# Action item:
From the data below, retype exactly the lines starting with the one that contains "Nunc varius elit" and ending with the one that contains "non felis. Sed", both included.

(Stored data)
==============================
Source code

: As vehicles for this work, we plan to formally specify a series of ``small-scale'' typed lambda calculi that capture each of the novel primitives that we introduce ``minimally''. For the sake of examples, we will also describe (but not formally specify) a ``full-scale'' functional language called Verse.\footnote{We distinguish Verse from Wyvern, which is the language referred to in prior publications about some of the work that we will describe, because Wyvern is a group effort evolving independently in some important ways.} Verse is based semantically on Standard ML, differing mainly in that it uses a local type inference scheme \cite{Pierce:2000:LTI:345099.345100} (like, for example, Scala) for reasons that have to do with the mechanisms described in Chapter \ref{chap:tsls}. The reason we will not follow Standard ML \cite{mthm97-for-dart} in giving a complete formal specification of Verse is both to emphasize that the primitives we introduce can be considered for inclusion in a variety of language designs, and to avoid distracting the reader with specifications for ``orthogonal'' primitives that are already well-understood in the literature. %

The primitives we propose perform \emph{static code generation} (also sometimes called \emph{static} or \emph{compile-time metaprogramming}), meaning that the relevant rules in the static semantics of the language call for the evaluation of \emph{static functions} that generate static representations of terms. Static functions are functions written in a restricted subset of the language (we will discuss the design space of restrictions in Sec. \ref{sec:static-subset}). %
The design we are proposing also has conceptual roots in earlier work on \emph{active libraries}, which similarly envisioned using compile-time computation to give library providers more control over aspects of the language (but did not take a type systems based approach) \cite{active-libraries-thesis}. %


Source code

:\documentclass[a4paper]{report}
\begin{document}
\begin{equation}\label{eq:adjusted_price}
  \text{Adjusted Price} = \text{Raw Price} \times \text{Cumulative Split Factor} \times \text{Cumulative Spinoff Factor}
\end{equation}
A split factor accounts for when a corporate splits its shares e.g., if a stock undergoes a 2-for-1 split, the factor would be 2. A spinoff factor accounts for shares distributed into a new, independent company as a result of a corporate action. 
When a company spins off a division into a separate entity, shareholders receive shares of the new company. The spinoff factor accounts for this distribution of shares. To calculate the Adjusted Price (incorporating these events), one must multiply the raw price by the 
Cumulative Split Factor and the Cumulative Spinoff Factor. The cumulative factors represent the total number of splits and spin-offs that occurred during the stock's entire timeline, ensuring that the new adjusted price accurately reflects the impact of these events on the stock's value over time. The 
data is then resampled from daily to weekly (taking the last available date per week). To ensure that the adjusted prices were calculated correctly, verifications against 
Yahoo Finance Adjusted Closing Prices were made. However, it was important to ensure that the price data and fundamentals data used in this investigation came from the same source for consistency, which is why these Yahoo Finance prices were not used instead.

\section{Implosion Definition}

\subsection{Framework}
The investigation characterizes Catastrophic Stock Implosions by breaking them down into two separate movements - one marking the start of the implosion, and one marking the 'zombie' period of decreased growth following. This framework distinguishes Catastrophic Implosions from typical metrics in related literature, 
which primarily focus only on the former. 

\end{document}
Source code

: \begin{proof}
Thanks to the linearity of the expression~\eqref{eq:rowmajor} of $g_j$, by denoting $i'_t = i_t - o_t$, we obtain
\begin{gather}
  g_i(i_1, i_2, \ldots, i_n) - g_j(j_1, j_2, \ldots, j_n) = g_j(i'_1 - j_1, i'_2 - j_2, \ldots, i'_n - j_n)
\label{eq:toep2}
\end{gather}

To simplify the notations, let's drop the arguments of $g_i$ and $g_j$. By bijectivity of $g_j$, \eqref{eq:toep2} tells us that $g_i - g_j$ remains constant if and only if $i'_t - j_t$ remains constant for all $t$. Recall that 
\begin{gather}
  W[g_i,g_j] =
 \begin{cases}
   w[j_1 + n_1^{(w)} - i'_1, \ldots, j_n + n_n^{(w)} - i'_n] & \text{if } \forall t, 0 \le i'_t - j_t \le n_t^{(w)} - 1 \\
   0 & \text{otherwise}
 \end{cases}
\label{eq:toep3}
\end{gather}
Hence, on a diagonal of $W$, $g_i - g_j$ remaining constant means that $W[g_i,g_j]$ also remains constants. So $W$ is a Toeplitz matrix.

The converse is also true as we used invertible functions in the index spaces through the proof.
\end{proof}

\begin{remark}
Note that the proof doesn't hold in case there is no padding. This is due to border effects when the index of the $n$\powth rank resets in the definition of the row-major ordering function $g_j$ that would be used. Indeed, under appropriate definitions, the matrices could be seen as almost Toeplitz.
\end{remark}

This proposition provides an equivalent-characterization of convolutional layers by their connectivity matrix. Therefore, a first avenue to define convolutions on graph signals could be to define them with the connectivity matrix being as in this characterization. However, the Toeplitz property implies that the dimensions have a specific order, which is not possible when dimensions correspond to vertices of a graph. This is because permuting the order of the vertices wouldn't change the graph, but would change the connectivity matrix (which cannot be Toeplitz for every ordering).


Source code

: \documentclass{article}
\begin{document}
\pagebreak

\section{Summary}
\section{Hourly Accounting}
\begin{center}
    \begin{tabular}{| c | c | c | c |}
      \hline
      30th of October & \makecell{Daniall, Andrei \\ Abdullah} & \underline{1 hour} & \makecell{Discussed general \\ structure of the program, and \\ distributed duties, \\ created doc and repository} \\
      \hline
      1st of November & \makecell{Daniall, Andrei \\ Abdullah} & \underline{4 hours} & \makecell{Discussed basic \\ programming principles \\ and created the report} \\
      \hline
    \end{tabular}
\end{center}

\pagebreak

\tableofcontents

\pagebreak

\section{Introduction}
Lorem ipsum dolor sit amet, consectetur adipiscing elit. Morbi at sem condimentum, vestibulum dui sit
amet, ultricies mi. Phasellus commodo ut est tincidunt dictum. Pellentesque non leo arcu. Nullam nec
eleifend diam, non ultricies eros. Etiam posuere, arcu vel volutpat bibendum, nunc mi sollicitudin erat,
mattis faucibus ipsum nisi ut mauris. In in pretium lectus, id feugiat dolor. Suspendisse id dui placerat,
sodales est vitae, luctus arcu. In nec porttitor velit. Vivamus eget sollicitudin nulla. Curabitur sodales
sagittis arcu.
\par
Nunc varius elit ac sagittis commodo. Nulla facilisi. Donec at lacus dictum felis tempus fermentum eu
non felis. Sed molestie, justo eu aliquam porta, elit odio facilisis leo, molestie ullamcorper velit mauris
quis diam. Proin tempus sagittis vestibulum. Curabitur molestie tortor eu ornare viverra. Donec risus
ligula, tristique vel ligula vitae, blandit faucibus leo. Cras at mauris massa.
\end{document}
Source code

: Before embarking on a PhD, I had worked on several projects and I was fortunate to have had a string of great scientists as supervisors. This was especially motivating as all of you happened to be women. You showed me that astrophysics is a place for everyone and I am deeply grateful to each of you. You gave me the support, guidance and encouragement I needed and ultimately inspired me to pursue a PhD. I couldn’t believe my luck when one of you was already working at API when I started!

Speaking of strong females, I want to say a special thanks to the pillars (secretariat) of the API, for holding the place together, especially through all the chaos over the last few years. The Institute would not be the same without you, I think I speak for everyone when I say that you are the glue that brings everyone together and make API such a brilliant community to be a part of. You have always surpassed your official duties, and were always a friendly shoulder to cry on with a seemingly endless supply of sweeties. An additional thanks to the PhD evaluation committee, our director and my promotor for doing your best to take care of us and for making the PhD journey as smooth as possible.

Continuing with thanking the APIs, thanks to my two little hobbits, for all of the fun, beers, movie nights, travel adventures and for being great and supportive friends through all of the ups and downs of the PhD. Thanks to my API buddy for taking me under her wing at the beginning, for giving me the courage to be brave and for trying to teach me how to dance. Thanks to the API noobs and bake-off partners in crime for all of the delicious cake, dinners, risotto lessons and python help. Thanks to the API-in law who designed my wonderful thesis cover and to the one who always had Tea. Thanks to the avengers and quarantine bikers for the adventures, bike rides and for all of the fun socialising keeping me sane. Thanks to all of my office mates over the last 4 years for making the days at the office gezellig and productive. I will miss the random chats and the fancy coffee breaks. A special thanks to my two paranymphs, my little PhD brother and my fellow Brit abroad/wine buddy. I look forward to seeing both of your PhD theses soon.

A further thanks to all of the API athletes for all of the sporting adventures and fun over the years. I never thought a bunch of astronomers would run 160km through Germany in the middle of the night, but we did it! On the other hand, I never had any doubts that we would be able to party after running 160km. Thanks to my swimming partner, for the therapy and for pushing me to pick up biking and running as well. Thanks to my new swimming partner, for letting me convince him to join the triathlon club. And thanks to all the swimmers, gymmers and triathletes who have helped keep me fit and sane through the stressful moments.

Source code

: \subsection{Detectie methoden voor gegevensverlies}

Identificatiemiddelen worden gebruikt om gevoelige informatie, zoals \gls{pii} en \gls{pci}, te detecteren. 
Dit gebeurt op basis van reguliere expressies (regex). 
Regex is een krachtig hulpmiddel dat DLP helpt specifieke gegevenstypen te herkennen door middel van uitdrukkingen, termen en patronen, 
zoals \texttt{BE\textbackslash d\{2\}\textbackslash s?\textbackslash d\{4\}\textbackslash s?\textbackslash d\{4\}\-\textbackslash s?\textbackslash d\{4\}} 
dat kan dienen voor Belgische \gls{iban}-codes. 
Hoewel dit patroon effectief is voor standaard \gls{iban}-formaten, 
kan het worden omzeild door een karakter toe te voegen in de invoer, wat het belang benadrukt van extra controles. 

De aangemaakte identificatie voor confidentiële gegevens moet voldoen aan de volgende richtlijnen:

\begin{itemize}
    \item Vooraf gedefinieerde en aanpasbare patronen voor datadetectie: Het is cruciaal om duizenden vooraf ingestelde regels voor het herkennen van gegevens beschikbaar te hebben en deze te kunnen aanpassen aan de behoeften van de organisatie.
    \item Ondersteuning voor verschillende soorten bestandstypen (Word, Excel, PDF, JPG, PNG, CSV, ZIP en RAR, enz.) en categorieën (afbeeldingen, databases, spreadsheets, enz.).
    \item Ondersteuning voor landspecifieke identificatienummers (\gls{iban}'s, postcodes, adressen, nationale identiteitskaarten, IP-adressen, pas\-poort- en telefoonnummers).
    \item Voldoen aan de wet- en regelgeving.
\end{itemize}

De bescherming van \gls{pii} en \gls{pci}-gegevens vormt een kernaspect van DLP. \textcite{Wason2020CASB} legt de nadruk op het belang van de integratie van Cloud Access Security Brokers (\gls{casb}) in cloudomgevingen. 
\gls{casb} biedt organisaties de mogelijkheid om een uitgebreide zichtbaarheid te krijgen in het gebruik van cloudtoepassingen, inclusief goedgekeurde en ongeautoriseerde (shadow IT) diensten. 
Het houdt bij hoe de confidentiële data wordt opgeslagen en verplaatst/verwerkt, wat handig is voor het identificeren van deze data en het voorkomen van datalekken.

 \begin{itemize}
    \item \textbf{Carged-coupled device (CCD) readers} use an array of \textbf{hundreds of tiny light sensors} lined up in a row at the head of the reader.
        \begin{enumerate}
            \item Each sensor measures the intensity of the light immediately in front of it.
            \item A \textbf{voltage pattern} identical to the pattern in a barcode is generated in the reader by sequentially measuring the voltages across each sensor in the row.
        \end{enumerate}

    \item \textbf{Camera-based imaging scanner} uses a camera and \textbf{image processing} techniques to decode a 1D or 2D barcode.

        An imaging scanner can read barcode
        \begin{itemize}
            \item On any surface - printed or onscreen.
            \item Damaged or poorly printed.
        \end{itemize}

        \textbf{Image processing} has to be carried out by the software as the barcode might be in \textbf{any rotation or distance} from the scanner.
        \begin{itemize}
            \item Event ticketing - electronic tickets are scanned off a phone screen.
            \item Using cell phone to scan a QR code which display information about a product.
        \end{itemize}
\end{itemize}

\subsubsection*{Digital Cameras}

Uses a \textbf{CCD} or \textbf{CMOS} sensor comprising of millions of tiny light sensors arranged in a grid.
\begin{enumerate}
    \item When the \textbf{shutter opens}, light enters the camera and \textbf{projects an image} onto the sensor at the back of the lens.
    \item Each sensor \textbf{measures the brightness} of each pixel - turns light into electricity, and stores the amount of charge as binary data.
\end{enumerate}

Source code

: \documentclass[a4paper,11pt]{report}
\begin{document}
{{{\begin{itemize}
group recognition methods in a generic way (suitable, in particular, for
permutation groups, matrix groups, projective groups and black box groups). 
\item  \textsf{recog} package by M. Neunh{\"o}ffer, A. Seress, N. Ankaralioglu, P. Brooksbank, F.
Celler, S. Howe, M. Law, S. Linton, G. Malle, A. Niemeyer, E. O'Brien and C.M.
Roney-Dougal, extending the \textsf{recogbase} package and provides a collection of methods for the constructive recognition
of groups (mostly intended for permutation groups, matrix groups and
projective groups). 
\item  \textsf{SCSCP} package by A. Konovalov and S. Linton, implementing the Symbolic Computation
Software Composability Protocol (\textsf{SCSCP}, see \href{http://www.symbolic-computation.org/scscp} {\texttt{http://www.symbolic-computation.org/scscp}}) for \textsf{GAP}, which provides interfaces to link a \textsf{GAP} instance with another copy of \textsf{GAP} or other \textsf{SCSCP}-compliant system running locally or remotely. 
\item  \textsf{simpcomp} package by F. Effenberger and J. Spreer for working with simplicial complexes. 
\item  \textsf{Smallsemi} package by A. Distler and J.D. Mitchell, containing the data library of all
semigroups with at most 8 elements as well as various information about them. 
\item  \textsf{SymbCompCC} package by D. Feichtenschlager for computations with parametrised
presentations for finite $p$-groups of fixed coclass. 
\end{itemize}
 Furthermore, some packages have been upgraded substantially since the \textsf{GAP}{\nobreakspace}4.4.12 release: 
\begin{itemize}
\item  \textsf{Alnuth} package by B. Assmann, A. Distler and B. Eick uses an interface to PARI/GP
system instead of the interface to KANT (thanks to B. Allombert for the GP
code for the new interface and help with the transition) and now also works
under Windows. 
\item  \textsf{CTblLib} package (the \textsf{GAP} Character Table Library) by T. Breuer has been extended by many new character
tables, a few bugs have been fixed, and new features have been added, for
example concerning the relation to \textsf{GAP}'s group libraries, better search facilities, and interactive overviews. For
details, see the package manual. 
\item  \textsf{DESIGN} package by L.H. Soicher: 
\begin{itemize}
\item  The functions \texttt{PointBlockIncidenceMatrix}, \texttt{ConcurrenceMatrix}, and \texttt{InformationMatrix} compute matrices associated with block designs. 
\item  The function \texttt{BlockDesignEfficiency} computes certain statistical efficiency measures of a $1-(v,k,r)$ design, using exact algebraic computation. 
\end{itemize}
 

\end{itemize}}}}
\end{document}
==============================
# Task result:
Nunc varius elit ac sagittis commodo. Nulla facilisi. Donec at lacus dictum felis tempus fermentum eu
non felis. Sed molestie, justo eu aliquam porta, elit odio facilisis leo, molestie ullamcorper velit mauris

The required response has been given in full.